Uri Blass wrote: ↑Sat Mar 12, 2022 11:00 amI am not sure what Turing and Shannon could do in case they had powerful computers of today but trying to use a similiar ideas to ideas chess players use when they play is trivial and it is obvious that chess players do not use minimax but some type of alpha beta and not alpha beta with fixed number of plies(and they search important lines more plies forward).
It is also trivial that important lines are lines with bigger probability to be best so moves with bigger probability to be best are searched to bigger depth.
Humans do not think about the exact probabilities but it is only because the human brain is not build for working in this way and computers work with numbers.
Going from such grand ideas to an actual algorithm is highly non-trivial.
If Turing and Shannon had dedicated their lives to chess programming, I don't really doubt that both of these geniuses would have come up with alpha-beta, but they would not have had enough time to come up with all the other ideas that we now know work (and to discard all the other ideas that we now know do not work).
Fact is that their papers showed no sign of any awareness of cutoffs.
Shannon accepts a branching factor of 30, points out that one move by white and one by black (so 2 ply) already gives about 10^3 possibilities, and that a full 40-move game therefore requires 10^120 variations to be calculated from the initial position (when searching to terminal nodes; of course 40 moves is far too optimistic here).
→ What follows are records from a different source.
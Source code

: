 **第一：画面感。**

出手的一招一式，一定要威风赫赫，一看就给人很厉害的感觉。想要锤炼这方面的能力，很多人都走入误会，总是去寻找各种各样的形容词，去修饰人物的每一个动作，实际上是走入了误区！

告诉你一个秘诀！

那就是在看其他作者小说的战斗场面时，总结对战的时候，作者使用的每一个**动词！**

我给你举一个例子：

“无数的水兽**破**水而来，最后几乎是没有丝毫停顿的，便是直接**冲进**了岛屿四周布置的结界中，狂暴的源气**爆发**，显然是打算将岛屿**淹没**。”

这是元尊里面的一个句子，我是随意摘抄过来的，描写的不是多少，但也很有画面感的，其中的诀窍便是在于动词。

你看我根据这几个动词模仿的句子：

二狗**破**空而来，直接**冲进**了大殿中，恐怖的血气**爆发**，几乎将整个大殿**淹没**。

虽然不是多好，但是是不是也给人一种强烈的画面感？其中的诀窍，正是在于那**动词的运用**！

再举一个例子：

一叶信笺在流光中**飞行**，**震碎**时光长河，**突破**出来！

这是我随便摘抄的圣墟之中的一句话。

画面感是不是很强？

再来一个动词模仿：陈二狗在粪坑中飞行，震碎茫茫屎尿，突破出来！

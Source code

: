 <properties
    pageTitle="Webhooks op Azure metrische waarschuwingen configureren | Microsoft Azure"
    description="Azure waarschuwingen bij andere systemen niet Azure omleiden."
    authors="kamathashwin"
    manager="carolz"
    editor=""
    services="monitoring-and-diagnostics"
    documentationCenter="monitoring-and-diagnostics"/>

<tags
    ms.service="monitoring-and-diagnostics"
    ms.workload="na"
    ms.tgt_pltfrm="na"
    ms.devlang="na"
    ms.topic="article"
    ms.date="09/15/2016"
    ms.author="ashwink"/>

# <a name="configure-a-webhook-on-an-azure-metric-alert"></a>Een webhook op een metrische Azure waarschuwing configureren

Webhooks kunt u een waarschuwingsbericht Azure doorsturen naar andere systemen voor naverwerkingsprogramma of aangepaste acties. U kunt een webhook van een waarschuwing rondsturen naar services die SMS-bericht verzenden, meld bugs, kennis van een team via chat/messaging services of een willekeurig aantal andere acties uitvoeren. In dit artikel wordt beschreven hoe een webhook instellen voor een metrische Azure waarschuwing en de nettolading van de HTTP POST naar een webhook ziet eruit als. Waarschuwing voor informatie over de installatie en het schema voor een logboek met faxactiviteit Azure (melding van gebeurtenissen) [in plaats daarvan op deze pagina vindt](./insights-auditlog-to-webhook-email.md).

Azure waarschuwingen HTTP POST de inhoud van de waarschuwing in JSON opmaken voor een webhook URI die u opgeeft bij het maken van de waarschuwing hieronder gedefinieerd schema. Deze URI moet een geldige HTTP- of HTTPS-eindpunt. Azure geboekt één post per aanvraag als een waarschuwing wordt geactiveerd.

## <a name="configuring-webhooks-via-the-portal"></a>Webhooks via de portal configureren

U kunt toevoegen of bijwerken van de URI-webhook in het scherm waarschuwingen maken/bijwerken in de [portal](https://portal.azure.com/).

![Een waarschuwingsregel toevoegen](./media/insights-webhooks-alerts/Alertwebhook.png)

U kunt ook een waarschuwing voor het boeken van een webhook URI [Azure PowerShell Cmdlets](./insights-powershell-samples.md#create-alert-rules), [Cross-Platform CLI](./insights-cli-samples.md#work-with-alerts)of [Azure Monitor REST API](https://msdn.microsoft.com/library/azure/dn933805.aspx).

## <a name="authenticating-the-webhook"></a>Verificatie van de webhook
He then suggests using a heuristic evaluation function in non-terminal positions, but notes that this still requires 10^9 calculations for a 3-move (6-ply) search, which he "very optimistically" estimates at taking 16 minutes.
Turing describes minimax, mentions that it would be desirable to search lines deeper than other lines, but there is nothing that suggests he knew about beta cutoffs. (However, he does not focus so much on the combinatorial search explosion problem as Shannon does.)
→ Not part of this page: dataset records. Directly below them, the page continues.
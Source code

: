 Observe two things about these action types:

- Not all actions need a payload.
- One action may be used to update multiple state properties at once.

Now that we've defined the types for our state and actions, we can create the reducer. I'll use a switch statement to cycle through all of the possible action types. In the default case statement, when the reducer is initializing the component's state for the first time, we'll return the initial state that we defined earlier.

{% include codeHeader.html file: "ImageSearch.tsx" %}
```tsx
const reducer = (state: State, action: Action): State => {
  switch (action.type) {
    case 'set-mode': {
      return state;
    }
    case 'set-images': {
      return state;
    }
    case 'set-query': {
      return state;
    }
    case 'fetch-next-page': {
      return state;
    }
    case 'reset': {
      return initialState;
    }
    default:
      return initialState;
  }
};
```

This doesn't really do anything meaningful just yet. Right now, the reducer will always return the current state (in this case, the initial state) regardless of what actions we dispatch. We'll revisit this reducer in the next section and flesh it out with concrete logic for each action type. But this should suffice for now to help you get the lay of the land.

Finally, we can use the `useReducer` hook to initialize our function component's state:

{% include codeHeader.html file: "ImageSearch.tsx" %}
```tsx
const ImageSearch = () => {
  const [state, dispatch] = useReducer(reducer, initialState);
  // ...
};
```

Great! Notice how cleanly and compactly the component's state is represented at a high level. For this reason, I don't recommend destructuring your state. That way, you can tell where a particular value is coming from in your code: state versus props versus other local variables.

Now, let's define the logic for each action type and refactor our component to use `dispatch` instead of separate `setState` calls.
The first real chess programs that ran on actual computers did not implement alpha-beta or some lesser variant of it. Bernsteins program, around 1956, considered 7 moves per position and examined 2500 final positions 2 full moves deep, so it implemented pure minimax (indeed 7^4 is about 50^2 = 2500). The 1958 Newell/Shaw/Simon paper mentions that searching 3 full moves deep would have taken 50 (7^2) times longer for Bernstein's program (to show the "power" of selective search: only 50 times as long, not 1000 times). This paper also describes the authors' own program which
might have implemented some form of beta cutoff, but it is not really explained (there is a discusison of a search tree example which focusses mostly on whether a position is "dead" or has to be further expanded, but which mentions that if one child node had been searched before the other, the other would not have needed to be searched because this branch was already bad enough). Kotok's 1962 paper mentions that Prof. McCarthy had proposed the alpha-beta "heuristic", which had led Kotok to implement in the summer of 1961 an alpha-beta version of the program he had written in the spring of 1961.
Maybe most of these people were aware that sometimes you can skip a branch, but they probably did not realise the magnitude of the speed up that could be attained this way, and therefore also did not spend much thought on how to precisely pin down this trick (with two bounds, alpha and beta).